Oil reflects dlr moves, not market dynamics -Yergin
By Jennifer Tan
SINGAPORE, Nov 16 (Reuters) - Current oil prices are the result of financial market gyrations and do not reflect the supply-demand dynamics of the physical market, energy consultant and prize-winning author Daniel Yergin said on Monday.
Crude oil benchmarks CLc1 are holding near $80 a barrel, having doubled from under $40 at the end of last year, after plunging during the financial crisis from all-time highs. But bulging inventories are keeping gains in check.
"Oil prices today do not reflect the world's supply and demand fundamentals. Instead, prices are reflective of the weak dollar and expectations of a strong economic recovery," Yergin told reporters on the sidelines of a conference.
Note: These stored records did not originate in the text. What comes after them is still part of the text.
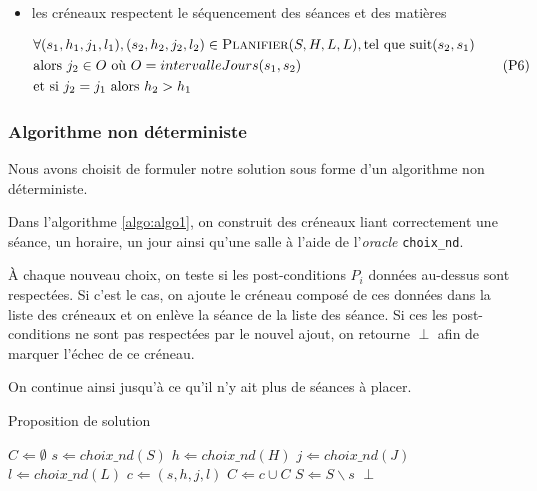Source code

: \begin{itemize}
    \item les créneaux respectent le séquencement des séances et des matières

        \begin{equation}\label{eqn:p6}
            \begin{split}
                & \forall(s_1, h_1, j_1, l_1), (s_2, h_2, j_2, l_2)
                \in \textsc{Planifier}(S, H, L, L),
                \text{tel que} \  \text{suit}(s_2, s_1)\\
                & \text{alors} \  j_2 \in O
                \  \text{où} \  O = intervalleJours(s_1, s_2)\\
                & \text{et si} \  j_2 = j_1 \  \text{alors} \  h_2 > h_1
            \end{split}
            \tag{P6}
        \end{equation}

\end{itemize}


\subsubsection{Algorithme non déterministe}

Nous avons choisit de formuler notre solution sous forme d'un algorithme non
déterministe.

Dans l'algorithme \ref{algo:algo1}, on construit des créneaux liant correctement
une séance, un horaire, un jour ainsi qu'une salle à l'aide de l'\emph{oracle}
\texttt{choix\_nd}.

À chaque nouveau choix, on teste si les post-conditions $P_i$ données au-dessus
sont respectées.
Si c'est le cas, on ajoute le créneau composé de ces données
dans la liste des créneaux et on enlève la séance de la liste des séance.
Si ces les post-conditions ne sont pas respectées par le nouvel ajout, on
retourne $\perp$ afin de marquer l'échec de ce créneau.

On continue ainsi jusqu'à ce qu'il n'y ait plus de séances à placer.

\begin{algorithm}
\caption{Proposition de solution}
\label{algo:algo1}
\begin{algorithmic}
    \STATE $C \Leftarrow \emptyset$
        \STATE $s \Leftarrow choix\_nd(S)$
        \STATE $h \Leftarrow choix\_nd(H)$
        \STATE $j \Leftarrow choix\_nd(J)$
        \STATE $l \Leftarrow choix\_nd(L)$
        \STATE $c \Leftarrow (s, h, j, l)$
            \STATE $C \Leftarrow c \cup C$
            \STATE $S \Leftarrow S \backslash s$
        \ELSE
            \RETURN $\perp$
        \ENDIF
    \ENDWHILE
\end{algorithmic}
\end{algorithm}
On Monday, oil clawed back some of last week's 1.4 percent losses to above $77 a barrel, driven up by a weaker dollar and improved sentiment over the economic outlook. [O/R]
U.S. crude rose to its highest this year at $82 on Oct. 21 and rebounded nearly 73 percent so far this year, also helped by rallying equity markets. It turned positive on a rolling 12-month basis in the middle of last month for the first time since October 2008, raising the risk of commodity-led inflation.
"We're going to see this interplay between oil as a physical commodity and oil as a financial instrument," said Yergin who bagged the Pulitzer Prize for "The Prize: An Epic Quest for Oil, Money and Power", an 800-page history of the global oil industry.
But further upside for oil could be limited, with U.S. data pointing to a choppy recovery, and crude inventories standing near multi-year highs in the United States, the world's top energy consumer. [EIA/S]
Supply-demand fundamentals will direct the market at some point, Yergin said, a slight shift from his view in July when he said that such physical factors are beginning to reassert themselves again, after economic optimism pushed oil steadily higher in the first half of the year. [ID:nN09447194] Continued...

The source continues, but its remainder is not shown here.